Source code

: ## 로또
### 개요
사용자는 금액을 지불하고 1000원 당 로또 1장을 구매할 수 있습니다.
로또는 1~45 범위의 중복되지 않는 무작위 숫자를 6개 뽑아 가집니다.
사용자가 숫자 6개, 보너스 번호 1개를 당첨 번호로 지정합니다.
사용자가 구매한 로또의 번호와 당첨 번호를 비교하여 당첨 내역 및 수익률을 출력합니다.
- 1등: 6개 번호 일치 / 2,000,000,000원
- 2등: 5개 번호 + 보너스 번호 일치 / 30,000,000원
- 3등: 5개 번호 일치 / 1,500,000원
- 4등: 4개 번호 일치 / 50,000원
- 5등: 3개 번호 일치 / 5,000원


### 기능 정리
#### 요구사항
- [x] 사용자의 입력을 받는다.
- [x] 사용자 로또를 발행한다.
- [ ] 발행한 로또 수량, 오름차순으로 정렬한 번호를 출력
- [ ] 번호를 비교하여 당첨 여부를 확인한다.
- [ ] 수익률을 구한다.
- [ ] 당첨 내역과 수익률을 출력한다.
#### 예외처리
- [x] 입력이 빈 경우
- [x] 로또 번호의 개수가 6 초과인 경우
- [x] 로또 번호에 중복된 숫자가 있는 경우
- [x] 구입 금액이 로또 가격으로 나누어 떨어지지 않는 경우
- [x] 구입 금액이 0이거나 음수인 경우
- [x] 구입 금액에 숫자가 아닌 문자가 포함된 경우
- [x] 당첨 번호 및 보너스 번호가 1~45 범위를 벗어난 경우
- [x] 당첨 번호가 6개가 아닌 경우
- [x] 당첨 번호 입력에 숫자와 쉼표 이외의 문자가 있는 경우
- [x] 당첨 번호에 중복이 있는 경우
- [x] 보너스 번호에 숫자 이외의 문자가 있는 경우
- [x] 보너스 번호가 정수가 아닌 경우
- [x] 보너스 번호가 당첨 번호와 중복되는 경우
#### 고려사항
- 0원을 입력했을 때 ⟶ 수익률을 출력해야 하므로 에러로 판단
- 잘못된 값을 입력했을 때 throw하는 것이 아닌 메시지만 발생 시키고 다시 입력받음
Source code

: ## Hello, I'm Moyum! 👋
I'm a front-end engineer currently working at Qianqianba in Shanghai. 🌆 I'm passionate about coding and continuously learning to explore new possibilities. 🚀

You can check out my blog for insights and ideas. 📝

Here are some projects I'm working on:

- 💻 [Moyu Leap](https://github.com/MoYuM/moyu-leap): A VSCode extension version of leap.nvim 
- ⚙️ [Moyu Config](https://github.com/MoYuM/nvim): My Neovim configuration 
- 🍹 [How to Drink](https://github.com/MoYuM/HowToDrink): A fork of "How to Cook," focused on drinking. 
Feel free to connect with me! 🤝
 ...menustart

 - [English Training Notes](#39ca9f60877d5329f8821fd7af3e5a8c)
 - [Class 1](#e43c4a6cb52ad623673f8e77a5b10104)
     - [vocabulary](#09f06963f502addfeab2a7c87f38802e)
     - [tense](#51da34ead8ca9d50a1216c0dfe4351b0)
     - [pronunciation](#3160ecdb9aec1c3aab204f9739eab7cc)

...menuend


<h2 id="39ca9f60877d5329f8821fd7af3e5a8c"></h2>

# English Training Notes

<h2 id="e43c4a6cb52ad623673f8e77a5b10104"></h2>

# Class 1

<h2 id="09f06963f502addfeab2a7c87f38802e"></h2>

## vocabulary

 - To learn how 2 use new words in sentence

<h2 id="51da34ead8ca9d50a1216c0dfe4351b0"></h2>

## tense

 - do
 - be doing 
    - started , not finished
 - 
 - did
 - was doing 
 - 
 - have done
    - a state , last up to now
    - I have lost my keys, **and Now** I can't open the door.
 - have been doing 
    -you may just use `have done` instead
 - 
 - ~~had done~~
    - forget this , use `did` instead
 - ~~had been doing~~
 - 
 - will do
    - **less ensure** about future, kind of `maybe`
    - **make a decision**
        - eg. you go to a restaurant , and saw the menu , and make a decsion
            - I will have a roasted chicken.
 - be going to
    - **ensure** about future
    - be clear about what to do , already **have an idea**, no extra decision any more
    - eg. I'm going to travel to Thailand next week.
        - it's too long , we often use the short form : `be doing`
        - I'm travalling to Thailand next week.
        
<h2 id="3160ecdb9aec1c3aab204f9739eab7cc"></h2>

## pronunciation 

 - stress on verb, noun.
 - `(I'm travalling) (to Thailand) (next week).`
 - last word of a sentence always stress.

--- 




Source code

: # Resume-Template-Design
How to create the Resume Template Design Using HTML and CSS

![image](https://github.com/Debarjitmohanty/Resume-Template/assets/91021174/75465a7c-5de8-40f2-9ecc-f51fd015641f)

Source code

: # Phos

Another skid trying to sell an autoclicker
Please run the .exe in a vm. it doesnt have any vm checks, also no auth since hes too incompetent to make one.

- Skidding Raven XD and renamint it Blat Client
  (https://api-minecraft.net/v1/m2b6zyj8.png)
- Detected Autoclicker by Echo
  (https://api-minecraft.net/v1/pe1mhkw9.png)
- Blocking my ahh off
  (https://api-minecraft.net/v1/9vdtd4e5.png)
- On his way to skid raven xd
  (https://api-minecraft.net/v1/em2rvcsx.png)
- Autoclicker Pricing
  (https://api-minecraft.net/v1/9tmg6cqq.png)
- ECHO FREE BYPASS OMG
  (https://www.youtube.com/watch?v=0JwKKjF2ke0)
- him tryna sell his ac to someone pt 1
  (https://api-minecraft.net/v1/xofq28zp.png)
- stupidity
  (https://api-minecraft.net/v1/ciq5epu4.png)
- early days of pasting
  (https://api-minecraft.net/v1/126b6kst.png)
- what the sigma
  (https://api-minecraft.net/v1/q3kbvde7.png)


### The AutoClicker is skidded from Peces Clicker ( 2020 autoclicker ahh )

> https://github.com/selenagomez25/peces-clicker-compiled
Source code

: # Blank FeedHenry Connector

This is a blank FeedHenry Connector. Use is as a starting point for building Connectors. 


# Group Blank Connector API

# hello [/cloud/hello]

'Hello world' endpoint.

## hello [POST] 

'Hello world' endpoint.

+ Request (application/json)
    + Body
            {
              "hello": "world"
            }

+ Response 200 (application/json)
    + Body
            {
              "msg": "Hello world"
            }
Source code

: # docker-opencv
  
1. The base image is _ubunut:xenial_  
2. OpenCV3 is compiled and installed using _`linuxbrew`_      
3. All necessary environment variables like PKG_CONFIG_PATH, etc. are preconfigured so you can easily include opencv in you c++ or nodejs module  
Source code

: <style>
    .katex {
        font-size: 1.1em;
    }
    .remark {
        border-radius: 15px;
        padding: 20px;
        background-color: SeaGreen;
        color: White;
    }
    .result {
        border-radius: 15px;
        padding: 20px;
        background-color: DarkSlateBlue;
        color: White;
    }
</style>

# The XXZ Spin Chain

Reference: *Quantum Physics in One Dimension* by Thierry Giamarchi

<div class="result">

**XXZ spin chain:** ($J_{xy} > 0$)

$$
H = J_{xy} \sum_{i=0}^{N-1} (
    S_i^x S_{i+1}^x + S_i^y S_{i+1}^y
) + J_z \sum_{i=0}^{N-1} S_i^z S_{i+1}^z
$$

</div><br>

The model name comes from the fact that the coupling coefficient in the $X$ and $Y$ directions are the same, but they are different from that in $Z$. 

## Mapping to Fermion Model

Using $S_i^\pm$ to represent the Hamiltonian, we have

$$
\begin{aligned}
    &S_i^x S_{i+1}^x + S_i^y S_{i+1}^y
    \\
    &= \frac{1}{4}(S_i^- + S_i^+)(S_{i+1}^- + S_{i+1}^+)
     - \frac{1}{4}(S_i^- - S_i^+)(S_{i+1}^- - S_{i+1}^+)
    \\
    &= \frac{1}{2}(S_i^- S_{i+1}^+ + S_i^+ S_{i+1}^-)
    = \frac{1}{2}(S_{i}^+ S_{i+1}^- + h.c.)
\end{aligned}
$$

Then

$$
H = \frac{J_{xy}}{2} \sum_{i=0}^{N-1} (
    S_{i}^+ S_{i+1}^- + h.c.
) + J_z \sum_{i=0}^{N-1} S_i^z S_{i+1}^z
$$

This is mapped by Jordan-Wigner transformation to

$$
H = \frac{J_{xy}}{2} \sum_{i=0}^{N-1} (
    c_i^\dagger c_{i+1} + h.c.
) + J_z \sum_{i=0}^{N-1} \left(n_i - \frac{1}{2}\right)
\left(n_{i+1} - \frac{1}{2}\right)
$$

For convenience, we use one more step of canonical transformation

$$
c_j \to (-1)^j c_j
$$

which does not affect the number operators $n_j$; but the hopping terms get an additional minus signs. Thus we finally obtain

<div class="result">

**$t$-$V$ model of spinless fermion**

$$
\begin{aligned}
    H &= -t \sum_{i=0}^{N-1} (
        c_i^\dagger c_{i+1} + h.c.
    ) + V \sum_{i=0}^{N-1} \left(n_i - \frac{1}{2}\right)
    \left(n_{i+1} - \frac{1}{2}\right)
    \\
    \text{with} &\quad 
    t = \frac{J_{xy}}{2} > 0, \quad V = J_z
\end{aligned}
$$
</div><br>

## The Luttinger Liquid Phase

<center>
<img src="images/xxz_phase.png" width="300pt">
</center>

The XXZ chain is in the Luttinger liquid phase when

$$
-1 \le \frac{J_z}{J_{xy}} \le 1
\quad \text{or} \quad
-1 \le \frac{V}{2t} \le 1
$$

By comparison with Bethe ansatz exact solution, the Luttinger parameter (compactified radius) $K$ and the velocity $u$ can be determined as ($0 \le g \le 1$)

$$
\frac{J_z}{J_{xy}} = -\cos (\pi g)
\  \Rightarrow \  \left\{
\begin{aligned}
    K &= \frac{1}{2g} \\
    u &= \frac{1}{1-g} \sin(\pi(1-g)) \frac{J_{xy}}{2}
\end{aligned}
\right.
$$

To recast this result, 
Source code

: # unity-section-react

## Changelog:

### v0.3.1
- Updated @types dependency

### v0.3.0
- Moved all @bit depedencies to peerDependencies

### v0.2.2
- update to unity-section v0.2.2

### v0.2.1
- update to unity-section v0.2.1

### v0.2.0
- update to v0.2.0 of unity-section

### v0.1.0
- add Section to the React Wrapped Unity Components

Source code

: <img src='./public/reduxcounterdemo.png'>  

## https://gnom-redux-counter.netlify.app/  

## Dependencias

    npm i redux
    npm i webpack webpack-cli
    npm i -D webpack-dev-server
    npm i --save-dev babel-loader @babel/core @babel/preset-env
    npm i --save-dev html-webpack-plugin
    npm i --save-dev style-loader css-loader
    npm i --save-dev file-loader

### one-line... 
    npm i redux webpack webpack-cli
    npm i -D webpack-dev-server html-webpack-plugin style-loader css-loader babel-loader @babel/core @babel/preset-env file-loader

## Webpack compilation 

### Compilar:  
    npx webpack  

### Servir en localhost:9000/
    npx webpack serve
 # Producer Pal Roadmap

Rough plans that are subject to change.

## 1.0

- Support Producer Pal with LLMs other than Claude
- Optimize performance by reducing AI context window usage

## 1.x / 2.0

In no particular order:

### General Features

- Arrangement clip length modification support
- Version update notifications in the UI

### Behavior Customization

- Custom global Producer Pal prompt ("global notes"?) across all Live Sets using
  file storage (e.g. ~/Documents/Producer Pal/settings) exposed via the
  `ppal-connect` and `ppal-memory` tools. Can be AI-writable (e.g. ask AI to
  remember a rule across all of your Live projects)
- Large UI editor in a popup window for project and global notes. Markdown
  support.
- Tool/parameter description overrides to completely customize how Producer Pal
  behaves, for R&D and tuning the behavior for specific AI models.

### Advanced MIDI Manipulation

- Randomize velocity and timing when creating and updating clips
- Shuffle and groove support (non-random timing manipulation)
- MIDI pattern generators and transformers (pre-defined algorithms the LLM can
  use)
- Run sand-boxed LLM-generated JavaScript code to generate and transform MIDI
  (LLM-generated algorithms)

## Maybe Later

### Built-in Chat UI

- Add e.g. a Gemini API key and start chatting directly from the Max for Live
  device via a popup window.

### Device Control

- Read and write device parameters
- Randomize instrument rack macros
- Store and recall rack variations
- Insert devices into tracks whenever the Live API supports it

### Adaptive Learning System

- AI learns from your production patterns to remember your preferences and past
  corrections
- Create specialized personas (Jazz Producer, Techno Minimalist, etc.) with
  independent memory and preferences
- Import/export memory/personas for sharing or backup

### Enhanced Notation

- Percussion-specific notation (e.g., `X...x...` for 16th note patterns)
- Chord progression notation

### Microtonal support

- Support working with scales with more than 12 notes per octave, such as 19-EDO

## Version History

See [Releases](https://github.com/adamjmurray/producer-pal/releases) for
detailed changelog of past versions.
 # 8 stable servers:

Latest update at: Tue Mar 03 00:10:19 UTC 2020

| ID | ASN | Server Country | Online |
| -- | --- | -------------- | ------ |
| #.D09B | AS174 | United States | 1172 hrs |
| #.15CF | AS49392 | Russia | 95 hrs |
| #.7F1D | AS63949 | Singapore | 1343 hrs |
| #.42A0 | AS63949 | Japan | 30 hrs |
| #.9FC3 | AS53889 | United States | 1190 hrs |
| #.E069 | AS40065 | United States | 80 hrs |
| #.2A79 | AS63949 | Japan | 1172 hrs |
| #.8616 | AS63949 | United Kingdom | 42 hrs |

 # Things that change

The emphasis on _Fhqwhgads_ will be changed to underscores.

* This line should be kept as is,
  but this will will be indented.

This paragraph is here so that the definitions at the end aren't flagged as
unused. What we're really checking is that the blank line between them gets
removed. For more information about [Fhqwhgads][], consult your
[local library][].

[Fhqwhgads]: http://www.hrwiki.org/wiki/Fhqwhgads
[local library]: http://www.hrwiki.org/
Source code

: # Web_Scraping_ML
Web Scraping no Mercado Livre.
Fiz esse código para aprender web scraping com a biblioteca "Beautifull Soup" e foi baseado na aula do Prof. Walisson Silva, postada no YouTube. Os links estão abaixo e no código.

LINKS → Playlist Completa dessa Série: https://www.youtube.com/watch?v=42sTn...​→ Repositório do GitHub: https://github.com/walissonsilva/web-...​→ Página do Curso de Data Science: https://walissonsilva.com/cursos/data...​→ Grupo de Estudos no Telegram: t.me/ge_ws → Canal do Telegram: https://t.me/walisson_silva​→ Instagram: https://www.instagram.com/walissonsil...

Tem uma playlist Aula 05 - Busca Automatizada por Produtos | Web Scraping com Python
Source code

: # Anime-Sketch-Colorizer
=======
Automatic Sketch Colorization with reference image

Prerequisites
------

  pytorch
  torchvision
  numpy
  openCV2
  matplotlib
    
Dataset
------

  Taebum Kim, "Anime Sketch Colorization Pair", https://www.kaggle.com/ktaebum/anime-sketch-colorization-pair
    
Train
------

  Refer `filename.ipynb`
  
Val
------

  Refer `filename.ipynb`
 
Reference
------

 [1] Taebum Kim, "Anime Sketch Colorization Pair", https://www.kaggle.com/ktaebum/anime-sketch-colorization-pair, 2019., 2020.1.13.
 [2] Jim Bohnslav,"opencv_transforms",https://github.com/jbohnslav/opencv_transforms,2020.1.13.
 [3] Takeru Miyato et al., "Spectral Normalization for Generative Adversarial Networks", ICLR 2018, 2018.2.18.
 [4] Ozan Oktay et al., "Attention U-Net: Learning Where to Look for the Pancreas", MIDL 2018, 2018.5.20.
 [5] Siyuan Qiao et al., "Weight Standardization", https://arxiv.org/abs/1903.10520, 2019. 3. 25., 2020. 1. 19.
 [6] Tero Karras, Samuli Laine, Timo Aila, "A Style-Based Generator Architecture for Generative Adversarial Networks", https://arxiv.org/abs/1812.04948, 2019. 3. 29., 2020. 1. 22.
▬▬▬
TASK GOAL ->
Only the lines above from the line with "- **make a decision**" to the line with "- eg. I'm going", those two lines included, should be reproduced exactly.

WRITTEN RESPONSE ->
    - **make a decision**
        - eg. you go to a restaurant , and saw the menu , and make a decsion
            - I will have a roasted chicken.
 - be going to
    - **ensure** about future
    - be clear about what to do , already **have an idea**, no extra decision any more
    - eg. I'm going to travel to Thailand next week.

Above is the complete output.